The Smaller Shape of AI-First Companies

branches

I’ve been thinking about what Anjan Katta said in his recent interview about AI companies - that the point isn’t building foundation models, but using AI to solve what makes companies break down. That most organizations fall apart, producing bad work, because they scale past the Dunbar number and accumulate bureaucracy, meetings, and overhead that suffocates actual work.

Traditional companies expand by hiring more people. Need a new marketing channel? Hire a marketing team. Want to test a new product line? Build out a whole division. Each expansion means more coordination overhead, more meetings, more cruft.

AI-first companies will expand and contract much more fluidly. Instead of permanent organizational arms, they’ll spin up AI agent teams for specific initiatives. Want to test that new marketing channel? Deploy a suite of specialized AI agents with deep expertise in that area. They can run campaigns, analyze performance, iterate on messaging - all coordinated by a small human team that sets direction and makes key decisions.

The company can suddenly have deep expertise in areas that would traditionally require months of hiring and onboarding. When that experiment is over, the “team” dissolves or pauses seamlessly.

This is already how I’m doing my own software engineering today: I spin up ephemeral copies of even large projects and set out on an idea with a few agents collaborating. I can iterate on an idea in 20 minutes and quickly get to a demonstrable success or dead end, which I then package up for others to review or choose to discard. I’m thinking while I prototype, starting out on paths with a kernel of an idea.

Branches and prototypes, growing and blooming or breaking.

Successful companies will do the same - using AI to enhance prototypes, agency, and curiosity. You’ll still hire dedicated teams when you decide to really invest in something. But the exploration phase - the risky, uncertain part where most initiatives fail - becomes much cheaper and faster. The core team can focus on what they’re actually passionate about and uniquely good at.

For this to work at scale, asynchronous collaboration becomes critical.

The whole team needs to be excellent at:

  • Clear direction-setting - operators (both human and AI agents) need unambiguous goals and constraints to move forward in parallel
  • Asynchronous feedback loops - Quick ways to review, redirect, and approve work happening in many parallel threads
  • Documentation and knowledge sharing - Context that agents and humans can both access and build on (previously, previously, previously, previously, previously)
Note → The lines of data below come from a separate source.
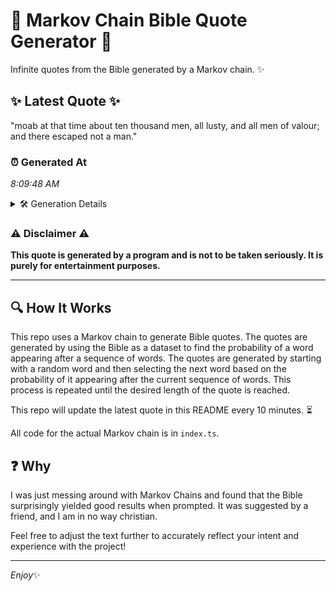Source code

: # 📖 Markov Chain Bible Quote Generator 📖

Infinite quotes from the Bible generated by a Markov chain. ✨

## ✨ Latest Quote ✨
"moab at that time about ten thousand men, all lusty, and all men of valour; and there escaped not a man."

### ⏰ Generated At
*8:09:48 AM*

<details>
    <summary>🛠️ Generation Details</summary>
    <p>
        <strong>🌱 Seed:</strong> moab<br>
        <strong>🔄 Iterations:</strong> 20<br>
        <strong>📜 Context History:</strong><br>[ moab ]: at<br>[ moab, at ]: that<br>[ moab, at, that ]: time<br>[ moab, at, that, time ]: about<br>[ moab, at, that, time, about ]: ten<br>[ moab, at, that, time, about, ten ]: thousand<br>[ at, that, time, about, ten, thousand ]: men,<br>[ that, time, about, ten, thousand, men, ]: all<br>[ time, about, ten, thousand, men,, all ]: lusty,<br>[ about, ten, thousand, men,, all, lusty, ]: and<br>[ ten, thousand, men,, all, lusty,, and ]: all<br>[ thousand, men,, all, lusty,, and, all ]: men<br>[ men,, all, lusty,, and, all, men ]: of<br>[ all, lusty,, and, all, men, of ]: valour;<br>[ lusty,, and, all, men, of, valour; ]: and<br>[ and, all, men, of, valour;, and ]: there<br>[ all, men, of, valour;, and, there ]: escaped<br>[ men, of, valour;, and, there, escaped ]: not<br>[ of, valour;, and, there, escaped, not ]: a<br>[ valour;, and, there, escaped, not, a ]: man.<br>
    </p>
</details>

### ⚠️ Disclaimer ⚠️
**This quote is generated by a program and is not to be taken seriously. It is purely for entertainment purposes.**

---

## 🔍 How It Works

This repo uses a Markov chain to generate Bible quotes. The quotes are generated by using the Bible as a dataset to find the probability of a word appearing after a sequence of words. The quotes are generated by starting with a random word and then selecting the next word based on the probability of it appearing after the current sequence of words. This process is repeated until the desired length of the quote is reached.

This repo will update the latest quote in this README every 10 minutes. ⏳

All code for the actual Markov chain is in `index.ts`.

## ❓ Why

I was just messing around with Markov Chains and found that the Bible surprisingly yielded good results when prompted. 
It was suggested by a friend, and I am in no way christian.

Feel free to adjust the text further to accurately reflect your intent and experience with the project!

---

*Enjoy*✨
This isn’t just about time zones anymore. It’s about creating workflows where humans and AI can hand work back and forth efficiently, playing in the same space.

That said, I’m optimistic we’re moving toward something more collaborative than today’s fire-and-forget AI interactions. Instead of purely asynchronous handoffs, I envision AI agents that can participate more directly in our normal conversation loops - incorporating real-time feedback, asking clarifying questions, and behaving more like active collaborators. I imagine the conversation as work, where the back-and-forth dialogue between humans and AI agents will match the collaboration I have with real human conversations.

This significantly changes what’s possible for small teams. A 10-person company now has the ability to test product ideas across multiple markets, run sophisticated marketing campaigns, and analyze complex datasets - all simultaneously and with minimal investment.

The constraint shifts from “Do we have the capacity?” to “Do we have the clarity (of vision and the systems) to coordinate all this activity?”

The teams that master this approach will have the advantage. They’ll explore more opportunities, move faster on good ideas, and avoid the organizational bloat that makes companies slower and more brittle as they scale.

Strong companies in the future will be smarter and smaller. They’ll compete on speed, focus, and curiosity rather than raw headcount and bureaucratic process.

And I’m starting now: embracing the creative exploration that I can do with a team of agents. I already see my most productive weeks are those where I switch from raw implementation to modes of diagnosis and prototyping: fast-moving and focus-building.